"""

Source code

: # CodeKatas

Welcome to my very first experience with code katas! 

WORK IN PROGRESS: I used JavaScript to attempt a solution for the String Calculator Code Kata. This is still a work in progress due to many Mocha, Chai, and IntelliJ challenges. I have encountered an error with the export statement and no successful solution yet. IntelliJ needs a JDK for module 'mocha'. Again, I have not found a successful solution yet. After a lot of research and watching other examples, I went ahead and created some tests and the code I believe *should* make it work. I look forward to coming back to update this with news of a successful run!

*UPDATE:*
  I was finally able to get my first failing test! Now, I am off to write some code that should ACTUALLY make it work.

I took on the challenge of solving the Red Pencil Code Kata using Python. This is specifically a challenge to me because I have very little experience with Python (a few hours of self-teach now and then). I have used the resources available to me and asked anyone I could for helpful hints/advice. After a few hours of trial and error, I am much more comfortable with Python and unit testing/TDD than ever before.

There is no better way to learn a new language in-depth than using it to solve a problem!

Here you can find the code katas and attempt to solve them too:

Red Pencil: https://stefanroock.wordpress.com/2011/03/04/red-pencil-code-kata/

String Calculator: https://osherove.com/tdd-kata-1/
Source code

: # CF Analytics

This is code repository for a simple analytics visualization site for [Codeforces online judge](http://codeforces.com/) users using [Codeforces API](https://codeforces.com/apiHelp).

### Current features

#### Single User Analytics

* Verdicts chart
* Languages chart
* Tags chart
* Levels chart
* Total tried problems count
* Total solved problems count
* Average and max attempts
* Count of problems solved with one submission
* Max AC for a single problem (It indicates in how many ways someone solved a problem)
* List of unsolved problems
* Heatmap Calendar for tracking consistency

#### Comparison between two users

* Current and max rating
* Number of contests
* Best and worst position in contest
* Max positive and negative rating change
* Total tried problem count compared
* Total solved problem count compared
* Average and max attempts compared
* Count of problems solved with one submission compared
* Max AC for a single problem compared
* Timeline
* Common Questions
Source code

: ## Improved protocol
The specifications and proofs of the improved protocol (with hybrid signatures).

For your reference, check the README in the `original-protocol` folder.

"""
"""

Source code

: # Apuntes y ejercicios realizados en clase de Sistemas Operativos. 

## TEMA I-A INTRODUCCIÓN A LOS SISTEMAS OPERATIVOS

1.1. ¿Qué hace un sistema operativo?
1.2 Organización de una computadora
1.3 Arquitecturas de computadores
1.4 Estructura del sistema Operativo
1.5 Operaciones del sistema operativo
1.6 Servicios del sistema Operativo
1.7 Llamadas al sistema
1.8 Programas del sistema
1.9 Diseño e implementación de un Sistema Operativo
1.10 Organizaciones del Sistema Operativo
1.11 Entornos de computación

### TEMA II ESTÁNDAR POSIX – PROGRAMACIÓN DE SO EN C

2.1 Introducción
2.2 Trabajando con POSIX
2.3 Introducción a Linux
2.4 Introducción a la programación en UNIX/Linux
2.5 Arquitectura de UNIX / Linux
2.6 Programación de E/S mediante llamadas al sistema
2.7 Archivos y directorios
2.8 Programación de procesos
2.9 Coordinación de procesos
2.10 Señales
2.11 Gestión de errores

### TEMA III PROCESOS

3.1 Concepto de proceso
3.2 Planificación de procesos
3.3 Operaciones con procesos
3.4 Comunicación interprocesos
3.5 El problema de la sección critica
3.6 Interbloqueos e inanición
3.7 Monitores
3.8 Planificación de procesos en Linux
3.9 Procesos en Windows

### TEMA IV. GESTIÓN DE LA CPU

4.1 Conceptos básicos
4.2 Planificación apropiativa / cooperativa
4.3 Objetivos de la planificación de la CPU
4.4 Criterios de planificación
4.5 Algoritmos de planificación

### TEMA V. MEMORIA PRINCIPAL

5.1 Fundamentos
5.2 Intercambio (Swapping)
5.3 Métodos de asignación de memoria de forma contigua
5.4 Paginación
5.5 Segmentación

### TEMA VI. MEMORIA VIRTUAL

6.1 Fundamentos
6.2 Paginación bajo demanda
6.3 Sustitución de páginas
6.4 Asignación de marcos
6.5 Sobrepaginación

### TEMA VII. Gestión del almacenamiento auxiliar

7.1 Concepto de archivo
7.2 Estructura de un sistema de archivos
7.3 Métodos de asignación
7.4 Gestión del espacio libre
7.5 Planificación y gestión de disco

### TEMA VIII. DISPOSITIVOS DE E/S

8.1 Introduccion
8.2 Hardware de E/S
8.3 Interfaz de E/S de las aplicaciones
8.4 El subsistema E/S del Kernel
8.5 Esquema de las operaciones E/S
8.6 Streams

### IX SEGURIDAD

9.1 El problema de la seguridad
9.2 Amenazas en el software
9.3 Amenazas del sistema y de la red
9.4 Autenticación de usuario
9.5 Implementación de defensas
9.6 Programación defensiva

"""
"""

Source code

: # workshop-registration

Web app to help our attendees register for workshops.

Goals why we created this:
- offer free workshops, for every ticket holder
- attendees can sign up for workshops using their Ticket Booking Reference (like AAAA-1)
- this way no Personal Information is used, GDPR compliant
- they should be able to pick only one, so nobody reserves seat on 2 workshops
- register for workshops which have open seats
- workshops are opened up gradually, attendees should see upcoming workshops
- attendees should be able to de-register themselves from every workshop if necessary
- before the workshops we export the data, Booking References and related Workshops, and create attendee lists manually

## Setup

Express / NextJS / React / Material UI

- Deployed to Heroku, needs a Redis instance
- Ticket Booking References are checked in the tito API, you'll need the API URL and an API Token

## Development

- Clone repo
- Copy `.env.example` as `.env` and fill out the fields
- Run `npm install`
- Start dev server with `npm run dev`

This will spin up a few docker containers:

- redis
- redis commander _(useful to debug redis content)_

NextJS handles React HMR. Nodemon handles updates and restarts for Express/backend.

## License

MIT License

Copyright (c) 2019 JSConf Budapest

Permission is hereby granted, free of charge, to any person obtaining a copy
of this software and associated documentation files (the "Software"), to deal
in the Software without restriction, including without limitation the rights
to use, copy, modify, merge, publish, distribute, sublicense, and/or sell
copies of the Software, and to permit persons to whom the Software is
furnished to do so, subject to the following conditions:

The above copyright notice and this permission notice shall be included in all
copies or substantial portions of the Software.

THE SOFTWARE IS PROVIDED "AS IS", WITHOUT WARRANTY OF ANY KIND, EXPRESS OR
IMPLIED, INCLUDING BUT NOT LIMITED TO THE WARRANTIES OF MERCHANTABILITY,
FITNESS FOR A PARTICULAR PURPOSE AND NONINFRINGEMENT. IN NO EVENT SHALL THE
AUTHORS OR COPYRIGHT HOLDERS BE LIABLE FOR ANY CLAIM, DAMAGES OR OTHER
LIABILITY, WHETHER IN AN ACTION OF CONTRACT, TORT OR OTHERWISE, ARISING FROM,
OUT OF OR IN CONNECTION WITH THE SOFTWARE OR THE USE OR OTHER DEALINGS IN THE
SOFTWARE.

"""

### INSTRUCTIONS FOR THE TASK:
Would you please repeat exactly the lines above, starting at the line with "### TEMA V. MEMORIA PRINCIPAL" and stopping at the line with "9.6 Programación defensiva", both included?

### SOLUTION FOR THIS PROBLEM:
### TEMA V. MEMORIA PRINCIPAL

5.1 Fundamentos
5.2 Intercambio (Swapping)
5.3 Métodos de asignación de memoria de forma contigua
5.4 Paginación
5.5 Segmentación

### TEMA VI. MEMORIA VIRTUAL

6.1 Fundamentos
6.2 Paginación bajo demanda
6.3 Sustitución de páginas
6.4 Asignación de marcos
6.5 Sobrepaginación

### TEMA VII. Gestión del almacenamiento auxiliar

7.1 Concepto de archivo
7.2 Estructura de un sistema de archivos
7.3 Métodos de asignación
7.4 Gestión del espacio libre
7.5 Planificación y gestión de disco

### TEMA VIII. DISPOSITIVOS DE E/S

8.1 Introduccion
8.2 Hardware de E/S
8.3 Interfaz de E/S de las aplicaciones
8.4 El subsistema E/S del Kernel
8.5 Esquema de las operaciones E/S
8.6 Streams

### IX SEGURIDAD

9.1 El problema de la seguridad
9.2 Amenazas en el software
9.3 Amenazas del sistema y de la red
9.4 Autenticación de usuario
9.5 Implementación de defensas
9.6 Programación defensiva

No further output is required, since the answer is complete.